- What to work on:
Pictures aside, each entry has to be returned exactly as it stands.
==================================================
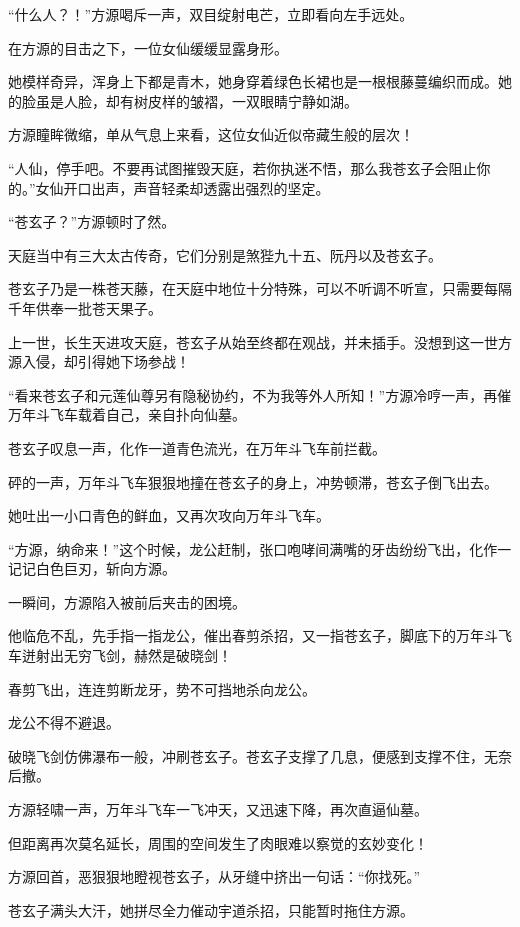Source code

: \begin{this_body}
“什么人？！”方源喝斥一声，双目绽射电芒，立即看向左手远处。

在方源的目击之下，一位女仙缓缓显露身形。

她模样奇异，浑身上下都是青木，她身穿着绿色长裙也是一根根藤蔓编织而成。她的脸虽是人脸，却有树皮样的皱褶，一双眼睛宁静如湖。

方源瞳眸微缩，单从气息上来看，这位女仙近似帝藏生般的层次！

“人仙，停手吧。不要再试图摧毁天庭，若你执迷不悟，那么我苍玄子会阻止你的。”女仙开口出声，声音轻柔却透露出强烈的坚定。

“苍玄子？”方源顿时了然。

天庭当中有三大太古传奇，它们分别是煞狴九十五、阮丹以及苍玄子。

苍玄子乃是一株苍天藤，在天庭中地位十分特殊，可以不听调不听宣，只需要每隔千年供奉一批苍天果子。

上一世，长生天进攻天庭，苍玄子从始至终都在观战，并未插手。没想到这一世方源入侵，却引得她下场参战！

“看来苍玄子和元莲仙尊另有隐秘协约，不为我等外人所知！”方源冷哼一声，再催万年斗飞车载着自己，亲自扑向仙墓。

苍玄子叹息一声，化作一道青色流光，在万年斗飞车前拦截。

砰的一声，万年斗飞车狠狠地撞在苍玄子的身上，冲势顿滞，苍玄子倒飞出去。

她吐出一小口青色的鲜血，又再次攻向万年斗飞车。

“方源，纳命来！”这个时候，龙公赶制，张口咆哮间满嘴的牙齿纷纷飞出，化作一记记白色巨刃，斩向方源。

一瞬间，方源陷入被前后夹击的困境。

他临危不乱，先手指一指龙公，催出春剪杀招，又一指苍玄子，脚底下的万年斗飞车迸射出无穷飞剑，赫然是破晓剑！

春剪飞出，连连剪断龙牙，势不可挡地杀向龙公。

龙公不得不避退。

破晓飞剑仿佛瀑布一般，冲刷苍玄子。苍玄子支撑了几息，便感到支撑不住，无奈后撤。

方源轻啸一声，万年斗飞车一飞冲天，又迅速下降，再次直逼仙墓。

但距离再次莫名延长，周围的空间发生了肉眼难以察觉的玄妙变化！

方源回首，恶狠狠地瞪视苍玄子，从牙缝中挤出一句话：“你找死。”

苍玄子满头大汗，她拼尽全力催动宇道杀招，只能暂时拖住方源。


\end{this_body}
==================================================
- Result:
Source code

: \begin{this_body}
“什么人？！”方源喝斥一声，双目绽射电芒，立即看向左手远处。

在方源的目击之下，一位女仙缓缓显露身形。

她模样奇异，浑身上下都是青木，她身穿着绿色长裙也是一根根藤蔓编织而成。她的脸虽是人脸，却有树皮样的皱褶，一双眼睛宁静如湖。

方源瞳眸微缩，单从气息上来看，这位女仙近似帝藏生般的层次！

“人仙，停手吧。不要再试图摧毁天庭，若你执迷不悟，那么我苍玄子会阻止你的。”女仙开口出声，声音轻柔却透露出强烈的坚定。

“苍玄子？”方源顿时了然。

天庭当中有三大太古传奇，它们分别是煞狴九十五、阮丹以及苍玄子。

苍玄子乃是一株苍天藤，在天庭中地位十分特殊，可以不听调不听宣，只需要每隔千年供奉一批苍天果子。

上一世，长生天进攻天庭，苍玄子从始至终都在观战，并未插手。没想到这一世方源入侵，却引得她下场参战！

“看来苍玄子和元莲仙尊另有隐秘协约，不为我等外人所知！”方源冷哼一声，再催万年斗飞车载着自己，亲自扑向仙墓。

苍玄子叹息一声，化作一道青色流光，在万年斗飞车前拦截。

砰的一声，万年斗飞车狠狠地撞在苍玄子的身上，冲势顿滞，苍玄子倒飞出去。

她吐出一小口青色的鲜血，又再次攻向万年斗飞车。

“方源，纳命来！”这个时候，龙公赶制，张口咆哮间满嘴的牙齿纷纷飞出，化作一记记白色巨刃，斩向方源。

一瞬间，方源陷入被前后夹击的困境。

他临危不乱，先手指一指龙公，催出春剪杀招，又一指苍玄子，脚底下的万年斗飞车迸射出无穷飞剑，赫然是破晓剑！

春剪飞出，连连剪断龙牙，势不可挡地杀向龙公。

龙公不得不避退。

破晓飞剑仿佛瀑布一般，冲刷苍玄子。苍玄子支撑了几息，便感到支撑不住，无奈后撤。

方源轻啸一声，万年斗飞车一飞冲天，又迅速下降，再次直逼仙墓。

但距离再次莫名延长，周围的空间发生了肉眼难以察觉的玄妙变化！

方源回首，恶狠狠地瞪视苍玄子，从牙缝中挤出一句话：“你找死。”

苍玄子满头大汗，她拼尽全力催动宇道杀招，只能暂时拖住方源。


\end{this_body}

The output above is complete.